I wonder if this is something very simple that I'm just missing, or if there's a lot more to this.
Basically, what I'm trying to do is use StructureMap's setter injection for a logger implementation. The constructor for the logger that I wish for StructureMap to use accepts a Type
parameter for creating the logger:
public class Logger : ILogger
{
private ILog _log = null;
public Logger() { _log = LogManager.GetCurrentClassLogger(); }
public Logger(string name) { _log = LogManager.GetLogger(name); }
public Logger(Type loggerType) { _log = LogManager.GetLogger(loggerType); }
// The rest of the implementation...
}
In my bootstrapping code, I initialize it as thus:
ObjectFactory.Conf开发者_如何学Cigure(x => {
x.FillAllPropertiesOfType<ILogger>().Use(l =>
new Logger(l.BuildStack.Current.ConcreteType));
// Further unrelated bootstrapping...
});
It's not quite working 100%, and it's probably just a lack of full understanding on my part.

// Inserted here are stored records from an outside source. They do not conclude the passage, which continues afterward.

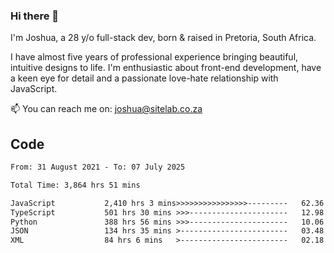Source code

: ### Hi there 👋

I'm Joshua, a 28 y/o full-stack dev, born & raised in Pretoria, South Africa. 

I have almost five years of professional experience bringing beautiful, intuitive designs to life. I'm enthusiastic about front-end development, have a keen eye for detail and a passionate love-hate relationship with JavaScript.

📫 You can reach me on: joshua@sitelab.co.za

## **Code**

<!--START_SECTION:waka-->

```txt
From: 31 August 2021 - To: 07 July 2025

Total Time: 3,864 hrs 51 mins

JavaScript           2,410 hrs 3 mins>>>>>>>>>>>>>>>>---------   62.36 %
TypeScript           501 hrs 30 mins >>>----------------------   12.98 %
Python               388 hrs 56 mins >>>----------------------   10.06 %
JSON                 134 hrs 35 mins >------------------------   03.48 %
XML                  84 hrs 6 mins   >------------------------   02.18 %
```

<!--END_SECTION:waka-->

So I have a few questions regarding the behavior I'm seeing:
- The "type" that the logger is seeing, when I step through the debugger and drill down into the log4net implementation, is of
ILogger
. How can I get it to be of the type which contains the setter being injected? - Only setters on StructureMap-built instances are being set. For example, on the repository interfaces/implementations for a data access layer. Other objects, such as my business models, aren't built from the StructureMap graph and are just instantiated as normal. Is there a way to tell StructureMap to also inject into those? I imagine there isn't, because how would it know? So then how can I resolve an instance of a properly constructed logger for the type? (I know how to call the resolver, which I do through a service locator, just not how to call it for this specific need.)
- It occurs to me that this "just doesn't feel right." Maybe I'm missing something about named instances? Because if the bootstrapper manages to graph an implementation of this, how/when then would it supply different instances for each class that has the setter?
Maybe there's an entirely different/simpler/better way to accomplish what I'm trying to do, and I welcome suggestions for that. Basically, I'm abstracting my logging implementation behind an IoC container, and I need class-specific loggers.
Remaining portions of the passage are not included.